- **PROVIDED RECORDS**:
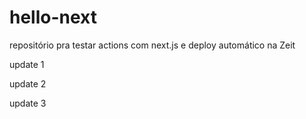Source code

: # hello-next
repositório pra testar actions com next.js e deploy automático na Zeit

update 1

update 2

update 3

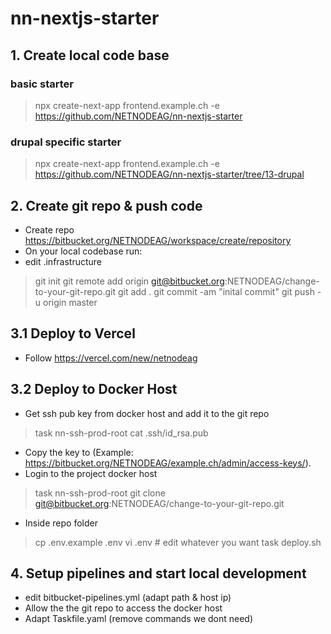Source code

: # nn-nextjs-starter

## 1. Create local code base
### basic starter
> npx create-next-app frontend.example.ch -e https://github.com/NETNODEAG/nn-nextjs-starter
### drupal specific starter
> npx create-next-app frontend.example.ch -e https://github.com/NETNODEAG/nn-nextjs-starter/tree/13-drupal

## 2. Create git repo & push code
- Create repo https://bitbucket.org/NETNODEAG/workspace/create/repository
- On your local codebase run:
- edit .infrastructure
> git init
> git remote add origin git@bitbucket.org:NETNODEAG/change-to-your-git-repo.git
> git add .
> git commit -am "inital commit"
> git push -u origin master

## 3.1 Deploy to Vercel

- Follow https://vercel.com/new/netnodeag

## 3.2 Deploy to Docker Host
- Get ssh pub key from docker host and add it to the git repo
> task nn-ssh-prod-root
> cat .ssh/id_rsa.pub
- Copy the key to (Example: https://bitbucket.org/NETNODEAG/example.ch/admin/access-keys/).
- Login to the project docker host
> task nn-ssh-prod-root
> git clone git@bitbucket.org:NETNODEAG/change-to-your-git-repo.git
- Inside repo folder
> cp .env.example .env
> vi .env # edit whatever you want
> task deploy.sh

## 4. Setup pipelines and start local development
- edit bitbucket-pipelines.yml (adapt path & host ip)
- Allow the the git repo to access the docker host
- Adapt Taskfile.yaml (remove commands we dont need)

- **WHAT YOU WILL DO**: Write out the lines above, starting at the line that contains "- Follow https://vercel.com/new/netnodeag" and ending with the final line, and nothing else; copy them exactly.

- **RESULT FOR THIS TASK**:
- Follow https://vercel.com/new/netnodeag

## 3.2 Deploy to Docker Host
- Get ssh pub key from docker host and add it to the git repo
> task nn-ssh-prod-root
> cat .ssh/id_rsa.pub
- Copy the key to (Example: https://bitbucket.org/NETNODEAG/example.ch/admin/access-keys/).
- Login to the project docker host
> task nn-ssh-prod-root
> git clone git@bitbucket.org:NETNODEAG/change-to-your-git-repo.git
- Inside repo folder
> cp .env.example .env
> vi .env # edit whatever you want
> task deploy.sh

## 4. Setup pipelines and start local development
- edit bitbucket-pipelines.yml (adapt path & host ip)
- Allow the the git repo to access the docker host
- Adapt Taskfile.yaml (remove commands we dont need)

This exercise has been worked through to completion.